Sunday comments by Dmitry Peskov were firm in their denunciation of NATO’s continued expansion right up to Russia’s doorstep. “Unfortunately, not fixed in a juridical, in a legally binding guaranteeing document, but it — there was a guarantee that NATO would never… expand its military infrastructure or political infrastructure eastwards,” Peskov told CNN.
“Unfortunately, the opposite thing started to happen since then, and NATO’s military infrastructure started to get closer and closer to the borders of the Russian Federation,” he added. Russia now sees its national security as directly threatened and “endangered” – the Kremlin spokesman added.
Within the past days of ratcheting tit-for-tat accusations, it’s also been revealed that the Biden administration is seeking to reassure European partners of ‘contingency plans’ should a Ukraine-Russia conflict disrupt the transfer of energy supplies to the European Union. Russia is the source for up to one-third of all of Europe’s critical gas supplies.
The Biden White House is still threatening severe sanctions, which also holds the potential for Russia using its energy supplies as a retaliatory weapon. Reuters revealed in its weekend reporting that “State Department officials approached the companies to ask where additional supplies might come from if they were needed, two industry sources familiar with the discussions told Reuters, speaking on condition of anonymity due to the sensitivity of the matter.”

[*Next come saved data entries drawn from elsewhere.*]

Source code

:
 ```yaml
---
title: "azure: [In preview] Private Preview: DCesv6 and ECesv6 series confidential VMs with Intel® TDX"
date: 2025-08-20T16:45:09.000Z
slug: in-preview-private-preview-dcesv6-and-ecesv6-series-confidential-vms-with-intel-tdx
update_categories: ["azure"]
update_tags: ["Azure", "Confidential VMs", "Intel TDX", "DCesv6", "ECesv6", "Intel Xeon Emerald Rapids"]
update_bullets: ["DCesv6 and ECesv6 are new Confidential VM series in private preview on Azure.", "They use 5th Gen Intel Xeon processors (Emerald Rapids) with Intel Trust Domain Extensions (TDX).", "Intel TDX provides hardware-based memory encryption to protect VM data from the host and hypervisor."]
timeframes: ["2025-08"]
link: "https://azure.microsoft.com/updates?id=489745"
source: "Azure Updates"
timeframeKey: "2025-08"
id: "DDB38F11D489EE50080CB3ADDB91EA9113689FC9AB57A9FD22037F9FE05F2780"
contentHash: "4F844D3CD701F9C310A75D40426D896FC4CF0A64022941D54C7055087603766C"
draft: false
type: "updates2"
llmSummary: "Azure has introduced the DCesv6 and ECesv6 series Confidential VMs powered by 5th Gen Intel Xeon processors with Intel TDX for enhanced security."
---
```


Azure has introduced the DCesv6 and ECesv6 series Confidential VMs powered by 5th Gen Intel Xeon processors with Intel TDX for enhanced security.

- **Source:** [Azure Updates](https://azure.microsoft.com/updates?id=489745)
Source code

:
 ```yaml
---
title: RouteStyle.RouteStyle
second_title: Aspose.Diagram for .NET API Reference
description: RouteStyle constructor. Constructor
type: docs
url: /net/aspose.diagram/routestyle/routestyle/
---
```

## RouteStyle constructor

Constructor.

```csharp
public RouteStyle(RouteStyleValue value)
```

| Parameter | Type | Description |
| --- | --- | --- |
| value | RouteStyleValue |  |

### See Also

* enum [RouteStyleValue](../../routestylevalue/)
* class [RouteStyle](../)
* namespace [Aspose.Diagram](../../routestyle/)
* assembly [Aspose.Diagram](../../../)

“The companies told the U.S. government officials that global gas supplies are tight and that there is little gas available to substitute large volumes from Russia, the industry sources said” – in what amounts to stating the obvious to a US administration that seems bent on escalating a showdown with Russia.
“We’ve discussed a range of contingencies and we’ve talked about all that we’re doing with our nation state partners and allies,” the State Department sources told Reuters of these ongoing attempts to engage international energy companies. “We’ve done this with the European Commission, but we’ve also done it with energy companies. It’s accurate to say that we’ve spoken to them about our concerns and spoken to them about a range of contingencies, but there wasn’t any sort of ask when it comes to production.”
Talks with the international companies were reportedly led by the US admin’s senior advisor for energy security Amos Hochstein: “The State Department did not ask the companies to increase output, the official added.” The report adds,”As well as asking companies what capacity they had to raise supplies, U.S. officials also asked whether companies had the capacity to increase exports and postpone field maintenance if necessary, the sources said.”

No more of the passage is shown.